Well i must say hes got some Nuts posting this and i bet his pm box is well full already. Will look forward to reading the next 5000 posts on this good and bad.:lol:


----------



## Guest (Sep 1, 2010)

(i) Snowfoam: Such a load of nonsense. The idea is that you spray foamed up shampoo on a dirty car, let it settle, and then rinse it off. Sounds great, but guess what, you still have to wash the car afterwards as normal because the snowfoam only takes the heaviest dirt off. Why go through the pointless snowfoam step when you can just wash the car and get all of the dirt off in one go?

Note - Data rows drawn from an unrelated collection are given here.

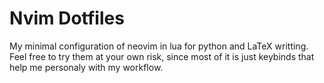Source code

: # Nvim Dotfiles
My minimal configuration of neovim in lua for python and LaTeX writting. Feel free to try
them at your own risk, since most of it is just keybinds that help me personaly with my
workflow. 
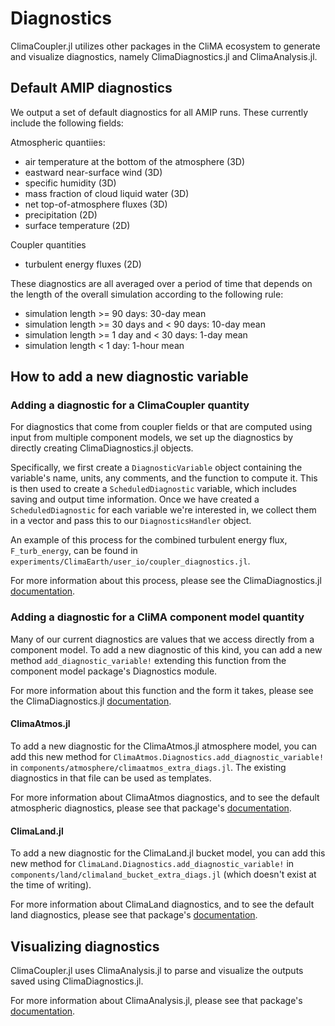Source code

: # Diagnostics

ClimaCoupler.jl utilizes other packages in the CliMA ecosystem to generate
and visualize diagnostics, namely ClimaDiagnostics.jl and ClimaAnalysis.jl.

## Default AMIP diagnostics
We output a set of default diagnostics for all AMIP runs.
These currently include the following fields:

Atmospheric quantiies:
- air temperature at the bottom of the atmosphere (3D)
- eastward near-surface wind (3D)
- specific humidity (3D)
- mass fraction of cloud liquid water (3D)
- net top-of-atmosphere fluxes (3D)
- precipitation (2D)
- surface temperature (2D)

Coupler quantities
- turbulent energy fluxes (2D)

These diagnostics are all averaged over a period of time that depends
on the length of the overall simulation according to the following rule:
- simulation length >= 90 days: 30-day mean
- simulation length >= 30 days and < 90 days: 10-day mean
- simulation length >= 1 day and < 30 days: 1-day mean
- simulation length < 1 day: 1-hour mean

## How to add a new diagnostic variable
### Adding a diagnostic for a ClimaCoupler quantity
For diagnostics that come from coupler fields or that are computed using input
from multiple component models, we set up the diagnostics by directly creating
ClimaDiagnostics.jl objects.

Specifically, we first create a `DiagnosticVariable` object containing the variable's name,
units, any comments, and the function to compute it. This is then used to create a
`ScheduledDiagnostic` variable, which includes saving and output time information.
Once we have created a `ScheduledDiagnostic` for each variable we're interested in,
we collect them in a vector and pass this to our `DiagnosticsHandler` object.

An example of this process for the combined turbulent energy flux, `F_turb_energy`, can be found in
`experiments/ClimaEarth/user_io/coupler_diagnostics.jl`.

For more information about this process, please see the
ClimaDiagnostics.jl [documentation](https://clima.github.io/ClimaDiagnostics.jl/dev/).

### Adding a diagnostic for a CliMA component model quantity
Many of our current diagnostics are values that we access directly from a component model.
To add a new diagnostic of this kind, you can add a new method `add_diagnostic_variable!`
extending this function from the component model package's Diagnostics module.

For more information about this function and the form it takes, please see the
ClimaDiagnostics.jl [documentation](https://clima.github.io/ClimaDiagnostics.jl/dev/).

#### ClimaAtmos.jl
To add a new diagnostic for the ClimaAtmos.jl atmosphere model, you can add this new method
for `ClimaAtmos.Diagnostics.add_diagnostic_variable!` in
`components/atmosphere/climaatmos_extra_diags.jl`.
The existing diagnostics in that file can be used as templates.

For more information about ClimaAtmos diagnostics, and to see the default atmospheric diagnostics,
please see that package's [documentation](https://clima.github.io/ClimaAtmos.jl/dev/diagnostics/).

#### ClimaLand.jl
To add a new diagnostic for the ClimaLand.jl bucket model, you can add this new method
for `ClimaLand.Diagnostics.add_diagnostic_variable!` in
`components/land/climaland_bucket_extra_diags.jl` (which doesn't exist at the time of writing).

For more information about ClimaLand diagnostics, and to see the default land diagnostics,
please see that package's [documentation](https://clima.github.io/ClimaLand.jl/dev/diagnostics/users_diagnostics/).

## Visualizing diagnostics
ClimaCoupler.jl uses ClimaAnalysis.jl to parse and visualize the outputs saved
using ClimaDiagnostics.jl.

For more information about ClimaAnalysis.jl, please see that package's [documentation](https://clima.github.io/ClimaAnalysis.jl/dev/).
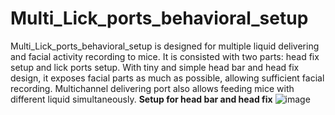 # Multi_Lick_ports_behavioral_setup
Multi_Lick_ports_behavioral_setup is designed for multiple liquid delivering and facial activity recording to mice. It is consisted with two parts: head fix setup and lick ports setup. With tiny and simple head bar and head fix design, it exposes facial parts as much as possible, allowing sufficient facial recording. Multichannel delivering port also allows feeding mice with different liquid simultaneously.
**Setup for head bar and head fix**
![image](https://user-images.githubusercontent.com/108768731/177430609-066f2644-9791-43d6-9778-052a1974d131.png)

Reducing the risk of inflicting scratches/swirls etc

I could answer all his questions but i can't be bothered,hes clearly a ****!!


----------



## Needs a clean (May 24, 2008)

He has a point with the 2BM though.


----------



## Guest (Sep 1, 2010)

Needs a clean said:


> He has a point with the 2BM though.


Have you seen his signature :lol: 18inch turbines,such a chav :lol:


----------



## Needs a clean (May 24, 2008)

T4RFY said:


> Have you seen his signature :lol: 18inch turbines,such a chav :lol:


Gotta love a set of 18" Turbines though!!! :lol::lol::lol:


----------



## Guest (Sep 1, 2010)

Needs a clean said:


> Gotta love a set of 18" Turbines though!!! :lol::lol::lol:


Blinging down sarfffffffffend with his johnson's baby oil 1 bucket and sponge in the boot :lol:

Does he not realise foam softens the dirt to remove it safer,if you rub a mitt over solid dirt chances are you have to rub hard and a fair chance of scratching,with foam it reduces this risk,it's not rocket science.


----------



## Needs a clean (May 24, 2008)

Some people think they know, when they dont have a clue!


----------



## alexandjen (Feb 24, 2008)

Needs a clean said:


> He has a point with the 2BM though.


He has a point yes........ but what if you don't have access to a hose and constant running water, for some a bucket is the only way to get the water to the car so the 2BM is a must for them.
I myself do have access to constant running water but use the 2BM so I can shampoo the car and not just use plain water for the wash stage:thumb:


----------



## chillly (Jun 25, 2009)

Posted: Yesterday, 22:14 
The thing about all chemicals is that they all do something. 

Snow Foam

The concept of using a matrix to keep the chemical in contact with the surface is well proven so if you want to keep a chemical in contact with a vertical surface a gel is the best thing. But you can't see a gel, so most chemicals foam so you can see where you've applied it.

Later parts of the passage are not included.